Exercise aim — Every entry needs to be written out again exactly, with its pictures removed.

Supplied information —
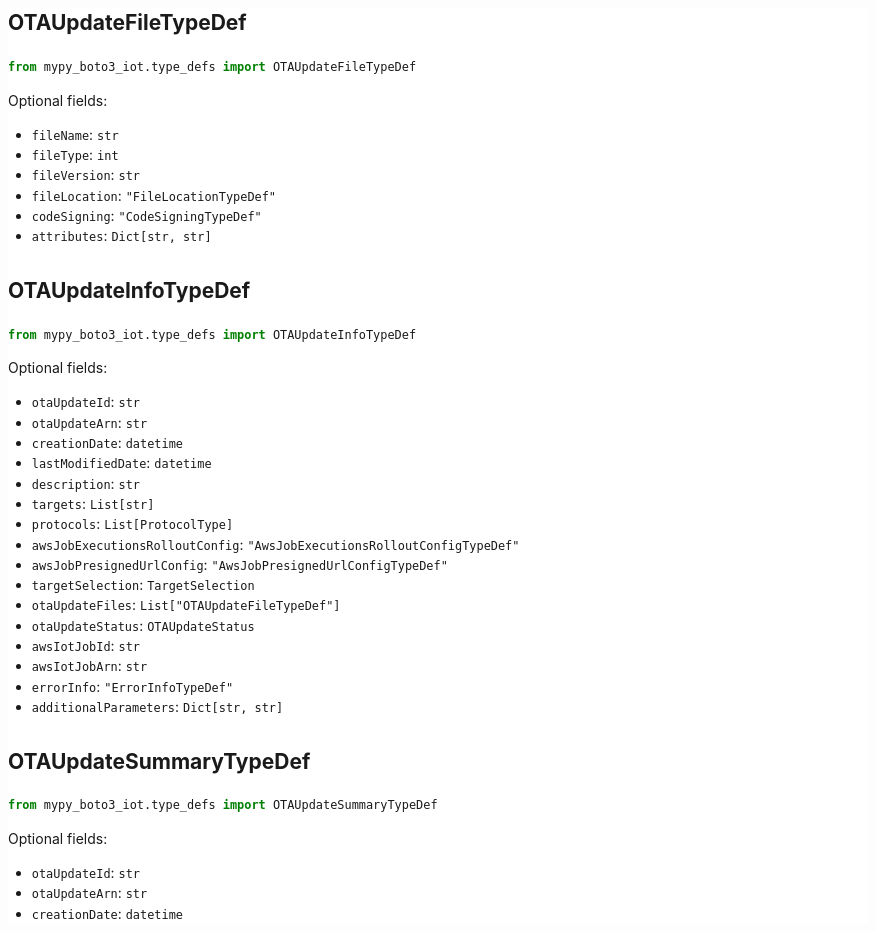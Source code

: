 
## OTAUpdateFileTypeDef

```python
from mypy_boto3_iot.type_defs import OTAUpdateFileTypeDef
```




Optional fields:
- `fileName`: `str`
- `fileType`: `int`
- `fileVersion`: `str`
- `fileLocation`: `"FileLocationTypeDef"`
- `codeSigning`: `"CodeSigningTypeDef"`
- `attributes`: `Dict[str, str]`


## OTAUpdateInfoTypeDef

```python
from mypy_boto3_iot.type_defs import OTAUpdateInfoTypeDef
```




Optional fields:
- `otaUpdateId`: `str`
- `otaUpdateArn`: `str`
- `creationDate`: `datetime`
- `lastModifiedDate`: `datetime`
- `description`: `str`
- `targets`: `List[str]`
- `protocols`: `List[ProtocolType]`
- `awsJobExecutionsRolloutConfig`: `"AwsJobExecutionsRolloutConfigTypeDef"`
- `awsJobPresignedUrlConfig`: `"AwsJobPresignedUrlConfigTypeDef"`
- `targetSelection`: `TargetSelection`
- `otaUpdateFiles`: `List["OTAUpdateFileTypeDef"]`
- `otaUpdateStatus`: `OTAUpdateStatus`
- `awsIotJobId`: `str`
- `awsIotJobArn`: `str`
- `errorInfo`: `"ErrorInfoTypeDef"`
- `additionalParameters`: `Dict[str, str]`


## OTAUpdateSummaryTypeDef

```python
from mypy_boto3_iot.type_defs import OTAUpdateSummaryTypeDef
```




Optional fields:
- `otaUpdateId`: `str`
- `otaUpdateArn`: `str`
- `creationDate`: `datetime`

Solution to the exercise —
Source code

: 
## OTAUpdateFileTypeDef

```python
from mypy_boto3_iot.type_defs import OTAUpdateFileTypeDef
```




Optional fields:
- `fileName`: `str`
- `fileType`: `int`
- `fileVersion`: `str`
- `fileLocation`: `"FileLocationTypeDef"`
- `codeSigning`: `"CodeSigningTypeDef"`
- `attributes`: `Dict[str, str]`


## OTAUpdateInfoTypeDef

```python
from mypy_boto3_iot.type_defs import OTAUpdateInfoTypeDef
```




Optional fields:
- `otaUpdateId`: `str`
- `otaUpdateArn`: `str`
- `creationDate`: `datetime`
- `lastModifiedDate`: `datetime`
- `description`: `str`
- `targets`: `List[str]`
- `protocols`: `List[ProtocolType]`
- `awsJobExecutionsRolloutConfig`: `"AwsJobExecutionsRolloutConfigTypeDef"`
- `awsJobPresignedUrlConfig`: `"AwsJobPresignedUrlConfigTypeDef"`
- `targetSelection`: `TargetSelection`
- `otaUpdateFiles`: `List["OTAUpdateFileTypeDef"]`
- `otaUpdateStatus`: `OTAUpdateStatus`
- `awsIotJobId`: `str`
- `awsIotJobArn`: `str`
- `errorInfo`: `"ErrorInfoTypeDef"`
- `additionalParameters`: `Dict[str, str]`


## OTAUpdateSummaryTypeDef

```python
from mypy_boto3_iot.type_defs import OTAUpdateSummaryTypeDef
```




Optional fields:
- `otaUpdateId`: `str`
- `otaUpdateArn`: `str`
- `creationDate`: `datetime`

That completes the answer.